(Saved data entries)
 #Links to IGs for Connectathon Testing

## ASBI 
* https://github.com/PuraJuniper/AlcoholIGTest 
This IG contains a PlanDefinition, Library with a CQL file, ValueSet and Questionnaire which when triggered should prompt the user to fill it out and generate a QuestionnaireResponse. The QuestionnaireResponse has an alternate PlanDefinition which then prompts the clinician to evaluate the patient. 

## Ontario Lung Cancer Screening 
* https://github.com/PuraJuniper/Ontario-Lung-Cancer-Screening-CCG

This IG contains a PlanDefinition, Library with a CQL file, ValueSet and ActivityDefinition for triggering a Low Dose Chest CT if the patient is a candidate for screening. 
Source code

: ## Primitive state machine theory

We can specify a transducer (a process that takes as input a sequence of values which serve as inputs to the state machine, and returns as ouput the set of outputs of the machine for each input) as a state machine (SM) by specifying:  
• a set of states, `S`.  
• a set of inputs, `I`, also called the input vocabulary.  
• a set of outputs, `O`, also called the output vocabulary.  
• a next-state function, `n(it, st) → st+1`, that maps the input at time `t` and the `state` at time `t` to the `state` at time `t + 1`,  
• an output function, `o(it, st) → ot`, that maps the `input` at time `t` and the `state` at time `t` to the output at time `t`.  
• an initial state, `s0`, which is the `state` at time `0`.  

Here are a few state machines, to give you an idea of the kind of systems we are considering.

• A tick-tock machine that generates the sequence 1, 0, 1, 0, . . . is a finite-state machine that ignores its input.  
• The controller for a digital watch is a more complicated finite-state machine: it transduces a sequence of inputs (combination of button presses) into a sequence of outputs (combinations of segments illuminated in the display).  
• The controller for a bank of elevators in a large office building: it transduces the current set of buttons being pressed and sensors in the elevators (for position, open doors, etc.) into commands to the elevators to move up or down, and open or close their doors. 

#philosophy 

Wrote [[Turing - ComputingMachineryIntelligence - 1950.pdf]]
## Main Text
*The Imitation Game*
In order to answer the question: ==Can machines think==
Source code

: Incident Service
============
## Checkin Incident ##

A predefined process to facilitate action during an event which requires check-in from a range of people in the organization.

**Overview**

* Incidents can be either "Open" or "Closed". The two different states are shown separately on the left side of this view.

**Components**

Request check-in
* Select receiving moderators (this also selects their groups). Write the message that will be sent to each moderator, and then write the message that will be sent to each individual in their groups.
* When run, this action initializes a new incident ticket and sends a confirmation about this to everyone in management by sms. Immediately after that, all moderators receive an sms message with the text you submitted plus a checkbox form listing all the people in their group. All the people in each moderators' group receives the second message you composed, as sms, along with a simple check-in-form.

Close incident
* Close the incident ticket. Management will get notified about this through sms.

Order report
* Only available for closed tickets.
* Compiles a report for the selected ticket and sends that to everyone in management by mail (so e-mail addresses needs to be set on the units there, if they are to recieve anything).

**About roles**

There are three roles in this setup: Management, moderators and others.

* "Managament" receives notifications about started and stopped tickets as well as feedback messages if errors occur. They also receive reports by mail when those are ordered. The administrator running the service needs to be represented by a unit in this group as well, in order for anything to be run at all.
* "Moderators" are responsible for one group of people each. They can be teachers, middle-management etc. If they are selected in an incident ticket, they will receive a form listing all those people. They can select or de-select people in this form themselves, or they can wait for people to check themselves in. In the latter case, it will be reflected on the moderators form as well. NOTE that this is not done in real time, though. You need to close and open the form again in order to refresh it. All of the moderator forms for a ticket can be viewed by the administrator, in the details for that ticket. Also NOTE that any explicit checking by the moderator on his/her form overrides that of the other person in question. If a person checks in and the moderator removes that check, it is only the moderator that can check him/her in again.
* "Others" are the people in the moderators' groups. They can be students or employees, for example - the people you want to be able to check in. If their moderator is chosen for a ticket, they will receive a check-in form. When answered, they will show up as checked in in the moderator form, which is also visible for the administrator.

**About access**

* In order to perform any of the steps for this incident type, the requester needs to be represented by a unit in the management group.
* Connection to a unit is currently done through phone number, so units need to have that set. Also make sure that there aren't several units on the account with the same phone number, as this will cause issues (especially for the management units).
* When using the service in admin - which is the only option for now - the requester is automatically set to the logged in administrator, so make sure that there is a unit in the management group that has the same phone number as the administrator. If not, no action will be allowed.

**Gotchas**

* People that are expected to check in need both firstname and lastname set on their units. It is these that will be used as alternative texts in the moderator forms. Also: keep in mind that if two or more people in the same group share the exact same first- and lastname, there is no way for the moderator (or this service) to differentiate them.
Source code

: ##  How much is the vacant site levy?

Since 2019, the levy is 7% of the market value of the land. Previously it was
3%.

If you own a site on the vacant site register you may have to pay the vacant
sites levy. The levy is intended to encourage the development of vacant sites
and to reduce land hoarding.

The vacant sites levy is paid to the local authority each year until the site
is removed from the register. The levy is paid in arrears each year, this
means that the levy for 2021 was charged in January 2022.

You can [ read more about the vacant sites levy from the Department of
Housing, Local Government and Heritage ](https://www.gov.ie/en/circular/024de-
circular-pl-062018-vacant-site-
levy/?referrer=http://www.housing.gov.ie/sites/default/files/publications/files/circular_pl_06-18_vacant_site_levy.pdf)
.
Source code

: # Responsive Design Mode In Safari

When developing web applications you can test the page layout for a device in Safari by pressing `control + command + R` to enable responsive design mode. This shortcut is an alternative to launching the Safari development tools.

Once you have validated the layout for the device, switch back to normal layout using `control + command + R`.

-- Try it --
Using the entries above, return exactly the lines from the line with "Housing, Local Government" to the line with "Mode In Safari", counting both of those lines.

-- Solution to this problem --
Housing, Local Government and Heritage ](https://www.gov.ie/en/circular/024de-
circular-pl-062018-vacant-site-
levy/?referrer=http://www.housing.gov.ie/sites/default/files/publications/files/circular_pl_06-18_vacant_site_levy.pdf)
.
Source code

: # Responsive Design Mode In Safari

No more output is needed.